[WORK ORDER] Please repeat only the lines below starting at the line that holds "represented as 0.1)." and ending at the line that holds "in the default", exactly, with both of those lines included and every picture omitted.

[DATA LISTING]
----------------

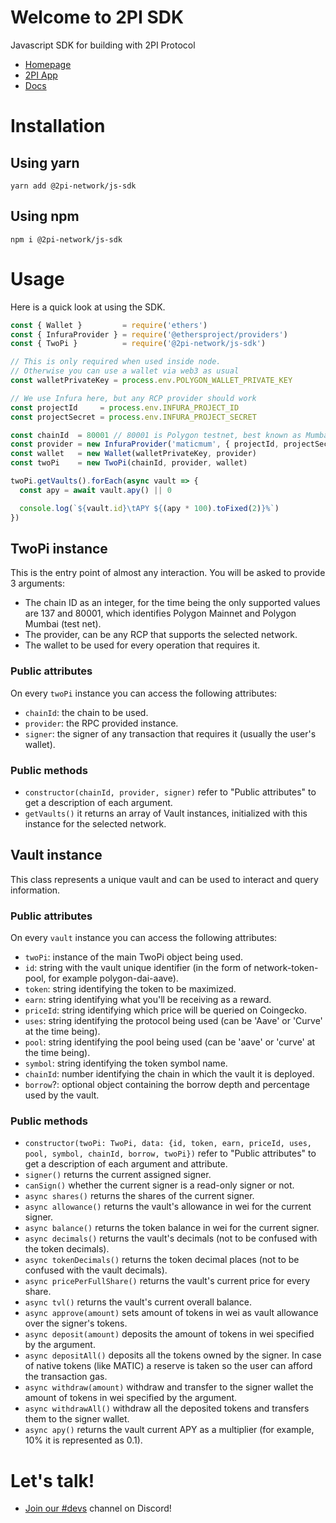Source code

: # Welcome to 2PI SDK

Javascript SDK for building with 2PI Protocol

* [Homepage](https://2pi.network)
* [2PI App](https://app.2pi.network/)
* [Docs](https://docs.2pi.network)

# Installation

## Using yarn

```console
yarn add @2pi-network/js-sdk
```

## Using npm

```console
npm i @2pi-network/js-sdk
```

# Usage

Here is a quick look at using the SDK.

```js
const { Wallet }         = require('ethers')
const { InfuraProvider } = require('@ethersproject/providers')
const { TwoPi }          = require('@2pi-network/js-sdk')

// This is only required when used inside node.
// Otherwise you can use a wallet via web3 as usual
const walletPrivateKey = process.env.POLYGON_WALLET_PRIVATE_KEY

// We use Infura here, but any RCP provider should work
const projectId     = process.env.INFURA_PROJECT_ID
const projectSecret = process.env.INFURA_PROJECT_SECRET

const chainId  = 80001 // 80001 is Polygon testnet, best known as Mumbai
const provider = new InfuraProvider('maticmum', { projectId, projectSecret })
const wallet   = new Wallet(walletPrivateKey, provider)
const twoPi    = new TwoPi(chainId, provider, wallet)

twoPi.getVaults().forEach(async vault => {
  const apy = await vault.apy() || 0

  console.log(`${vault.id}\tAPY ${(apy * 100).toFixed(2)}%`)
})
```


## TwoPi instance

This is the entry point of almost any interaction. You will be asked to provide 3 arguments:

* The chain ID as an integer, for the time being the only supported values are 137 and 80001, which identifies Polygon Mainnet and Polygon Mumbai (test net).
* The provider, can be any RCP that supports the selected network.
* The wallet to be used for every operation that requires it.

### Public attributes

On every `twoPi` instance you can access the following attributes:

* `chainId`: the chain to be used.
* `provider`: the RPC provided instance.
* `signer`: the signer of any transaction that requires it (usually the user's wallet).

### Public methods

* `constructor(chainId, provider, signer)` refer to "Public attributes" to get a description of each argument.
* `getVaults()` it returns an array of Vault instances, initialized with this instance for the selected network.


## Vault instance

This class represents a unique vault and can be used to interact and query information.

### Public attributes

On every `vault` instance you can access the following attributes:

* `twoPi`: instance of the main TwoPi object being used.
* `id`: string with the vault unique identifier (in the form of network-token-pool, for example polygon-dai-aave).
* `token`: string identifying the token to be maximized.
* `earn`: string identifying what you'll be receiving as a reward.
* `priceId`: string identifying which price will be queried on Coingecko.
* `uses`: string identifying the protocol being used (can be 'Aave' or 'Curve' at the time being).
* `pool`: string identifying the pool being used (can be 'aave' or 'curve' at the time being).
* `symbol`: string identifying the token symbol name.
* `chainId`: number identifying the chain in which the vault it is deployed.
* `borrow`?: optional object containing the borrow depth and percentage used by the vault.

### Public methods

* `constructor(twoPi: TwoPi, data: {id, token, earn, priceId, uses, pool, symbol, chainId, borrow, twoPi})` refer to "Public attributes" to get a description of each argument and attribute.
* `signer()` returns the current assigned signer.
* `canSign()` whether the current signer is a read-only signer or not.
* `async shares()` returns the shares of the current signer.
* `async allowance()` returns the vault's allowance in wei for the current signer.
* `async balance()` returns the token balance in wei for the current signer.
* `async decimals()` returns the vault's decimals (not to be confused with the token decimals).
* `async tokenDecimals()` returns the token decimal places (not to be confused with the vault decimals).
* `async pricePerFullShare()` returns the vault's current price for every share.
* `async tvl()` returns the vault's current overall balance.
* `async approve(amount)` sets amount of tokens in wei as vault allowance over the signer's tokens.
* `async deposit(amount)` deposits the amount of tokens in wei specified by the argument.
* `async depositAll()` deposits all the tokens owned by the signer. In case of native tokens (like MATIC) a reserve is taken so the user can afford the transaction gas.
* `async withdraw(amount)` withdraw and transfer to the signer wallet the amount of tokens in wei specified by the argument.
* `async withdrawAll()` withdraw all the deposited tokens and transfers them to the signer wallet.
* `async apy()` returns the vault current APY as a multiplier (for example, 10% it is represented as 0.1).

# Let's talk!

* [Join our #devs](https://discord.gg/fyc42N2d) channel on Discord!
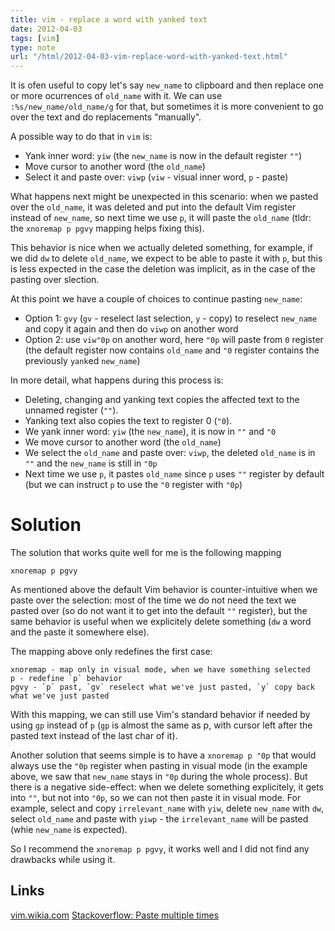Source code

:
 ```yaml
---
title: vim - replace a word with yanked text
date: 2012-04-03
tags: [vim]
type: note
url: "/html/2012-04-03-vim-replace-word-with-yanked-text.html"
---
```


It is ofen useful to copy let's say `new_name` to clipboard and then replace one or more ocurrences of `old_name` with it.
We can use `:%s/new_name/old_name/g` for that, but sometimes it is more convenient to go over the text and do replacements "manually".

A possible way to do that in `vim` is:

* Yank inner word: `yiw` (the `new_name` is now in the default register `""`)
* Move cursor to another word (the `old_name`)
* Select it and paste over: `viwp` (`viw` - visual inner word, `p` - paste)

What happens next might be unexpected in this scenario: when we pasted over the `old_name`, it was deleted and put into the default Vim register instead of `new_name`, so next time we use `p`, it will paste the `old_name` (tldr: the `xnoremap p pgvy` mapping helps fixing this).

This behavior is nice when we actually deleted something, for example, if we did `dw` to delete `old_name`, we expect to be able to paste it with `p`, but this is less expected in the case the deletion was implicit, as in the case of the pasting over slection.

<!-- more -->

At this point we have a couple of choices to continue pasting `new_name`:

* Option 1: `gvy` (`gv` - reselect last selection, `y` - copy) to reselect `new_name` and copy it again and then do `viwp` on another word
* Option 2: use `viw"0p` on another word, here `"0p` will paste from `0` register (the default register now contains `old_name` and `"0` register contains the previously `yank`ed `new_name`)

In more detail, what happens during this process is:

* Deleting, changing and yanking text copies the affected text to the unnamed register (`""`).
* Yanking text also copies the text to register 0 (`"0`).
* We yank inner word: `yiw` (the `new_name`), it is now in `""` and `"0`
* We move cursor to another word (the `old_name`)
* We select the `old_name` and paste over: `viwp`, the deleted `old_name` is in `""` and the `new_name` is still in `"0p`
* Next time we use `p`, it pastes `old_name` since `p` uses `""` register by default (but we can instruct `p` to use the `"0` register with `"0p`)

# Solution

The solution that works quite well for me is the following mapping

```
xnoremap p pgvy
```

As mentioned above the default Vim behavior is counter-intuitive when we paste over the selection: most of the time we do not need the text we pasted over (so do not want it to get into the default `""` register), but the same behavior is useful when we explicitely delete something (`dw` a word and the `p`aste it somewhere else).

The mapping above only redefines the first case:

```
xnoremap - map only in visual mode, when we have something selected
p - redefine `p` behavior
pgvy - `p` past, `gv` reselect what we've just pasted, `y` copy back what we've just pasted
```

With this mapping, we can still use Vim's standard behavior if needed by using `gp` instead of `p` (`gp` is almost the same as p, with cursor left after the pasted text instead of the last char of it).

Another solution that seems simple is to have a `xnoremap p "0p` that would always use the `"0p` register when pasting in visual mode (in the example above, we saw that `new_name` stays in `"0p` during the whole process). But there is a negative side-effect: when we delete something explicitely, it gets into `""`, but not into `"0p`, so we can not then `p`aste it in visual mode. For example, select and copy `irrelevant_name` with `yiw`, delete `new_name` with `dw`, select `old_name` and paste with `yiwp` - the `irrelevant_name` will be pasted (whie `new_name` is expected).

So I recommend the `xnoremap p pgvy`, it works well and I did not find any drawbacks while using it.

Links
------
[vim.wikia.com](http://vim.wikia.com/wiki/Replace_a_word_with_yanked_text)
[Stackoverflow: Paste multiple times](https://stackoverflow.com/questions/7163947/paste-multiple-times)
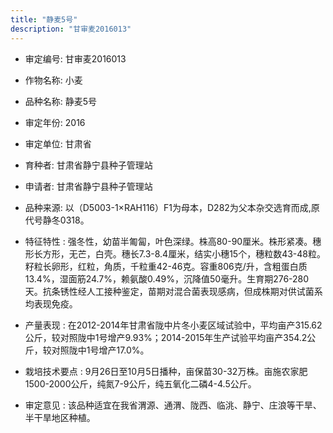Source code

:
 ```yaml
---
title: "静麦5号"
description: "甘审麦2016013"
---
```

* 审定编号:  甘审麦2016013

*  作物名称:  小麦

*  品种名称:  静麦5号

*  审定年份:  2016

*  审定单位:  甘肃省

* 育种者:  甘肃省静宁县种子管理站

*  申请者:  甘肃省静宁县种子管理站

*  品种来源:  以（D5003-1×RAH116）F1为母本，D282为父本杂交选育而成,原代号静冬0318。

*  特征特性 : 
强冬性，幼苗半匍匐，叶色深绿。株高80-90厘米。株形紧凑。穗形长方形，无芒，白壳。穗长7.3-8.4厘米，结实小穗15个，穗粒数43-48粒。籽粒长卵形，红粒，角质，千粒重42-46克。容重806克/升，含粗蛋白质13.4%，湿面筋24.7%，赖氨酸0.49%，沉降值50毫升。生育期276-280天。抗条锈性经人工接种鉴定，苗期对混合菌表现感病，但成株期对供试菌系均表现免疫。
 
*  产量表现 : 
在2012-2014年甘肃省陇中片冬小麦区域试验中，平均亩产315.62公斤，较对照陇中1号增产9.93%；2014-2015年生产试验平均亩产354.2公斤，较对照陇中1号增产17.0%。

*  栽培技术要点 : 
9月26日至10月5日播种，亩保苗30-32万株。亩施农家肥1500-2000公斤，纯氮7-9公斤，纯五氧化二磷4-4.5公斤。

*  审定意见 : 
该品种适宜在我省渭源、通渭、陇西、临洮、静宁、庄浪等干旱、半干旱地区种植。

----------------

[TASK ANSWER]
* `async apy()` returns the vault current APY as a multiplier (for example, 10% it is represented as 0.1).

# Let's talk!

* [Join our #devs](https://discord.gg/fyc42N2d) channel on Discord!
Source code

:
 ```yaml
---
title: vim - replace a word with yanked text
date: 2012-04-03
tags: [vim]
type: note
url: "/html/2012-04-03-vim-replace-word-with-yanked-text.html"
---
```


It is ofen useful to copy let's say `new_name` to clipboard and then replace one or more ocurrences of `old_name` with it.
We can use `:%s/new_name/old_name/g` for that, but sometimes it is more convenient to go over the text and do replacements "manually".

A possible way to do that in `vim` is:

* Yank inner word: `yiw` (the `new_name` is now in the default register `""`)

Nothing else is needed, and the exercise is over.